3. Find Assistance Programs
It’s expensive to buy a home — anyone can tell you that.
That’s why there are thousands of down payment assistance programs meant to help people like you. They provide financial boosts to people based on their income, occupation or credit scores. You can find some programs tailored to first-time buyers, too.
Start your search with the Department of Housing and Urban Development website to see what your state has to offer. Or, just start Googling keywords, for example, “down payment + teacher” to see if there’s anything specific to you and your career or lifestyle.
You may not find anything, but it’s still worth a shot to search, especially if you’re planning to buy in a year.
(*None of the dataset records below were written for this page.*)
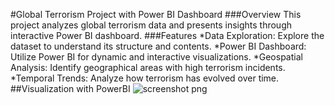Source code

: #Global Terrorism Project with Power BI Dashboard
###Overview
This project analyzes global terrorism data and presents insights through interactive Power BI dashboard.
###Features
*Data Exploration: Explore the dataset to understand its structure and contents.
*Power BI Dashboard: Utilize Power BI for dynamic and interactive visualizations.
*Geospatial Analysis: Identify geographical areas with high terrorism incidents.
*Temporal Trends: Analyze how terrorism has evolved over time.
##Visualization with PowerBI
![screenshot png](https://github.com/Prernashekhawat3/LGMVIP--Data-Science/assets/134501519/0cc6643a-f13a-40ab-8290-1c0355c6c42c)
4. Know What You Can Afford
Your pre-purchase research should also include some financial statistics. Namely, you should know how much house you can afford before you start searching. You can figure this out in a multitude of ways.
For instance, if you want to calculate it on your own, try an online mortgage calculator. These handy tools can tell you how much your mortgage will cost depending on the house price, down payment, interest rate, and other factors. Then, you can see if you can handle the monthly payments at that particular price point.
A mortgage lender can help you uncover the same information. Alternatively, they can pinpoint a monthly mortgage payment in the range in which you feel comfortable spending. They can tell you about private mortgage insurance and mortgage rates, and even give you pre-approval for your loan, too.
No matter how you calculate it, knowing your budget is vital in the home-buying process. It keeps you grounded as you peruse homes in — and out — of your price range. So, figure out this number long before the search begins.
5. Get Familiar With the Real Estate Market
Perhaps you already know the area in which you want to buy your home. If you don’t, though, use the year ahead to start narrowing down your dream neighborhoods.
You can make it a weekend activity, searching the nearby areas for neighborhoods that fit the bill. It’s not just about aesthetics — look at factors such as transit options, property taxes, school quality, and more.
Once you’ve narrowed down your search area, start attending open houses. Such an event will give you an idea of what you’ll get for your money. But it can also help you see what’s most important on your must-have list — perhaps location is essential, while a renovated kitchen can wait.
Ultimately, those decisions are up to you. But knowing the market and what to expect will help you when it’s time to embark on homeownership.
6. Find Your Agent
Finally, you’ll need some help in the home-buying process. Your real estate agent will be with you the entire way, and it’s up to them to find homes that fit your wants and budget.
Don’t wait until the last minute to find a realtor who understands you — it can take some searching. Instead, start looking for the right candidate now.
Start by asking friends and family for referrals. Then, do your research into each candidate and narrow down the field to at least three. Set up a meeting with each one to see with whom you gel the most.
It may seem insignificant — a real estate agent’s job is to find you a home, after all. But partnering with someone you like and trust will make the process so much easier for you. And, with a year to plan, you have no excuse but to find the right agent for you.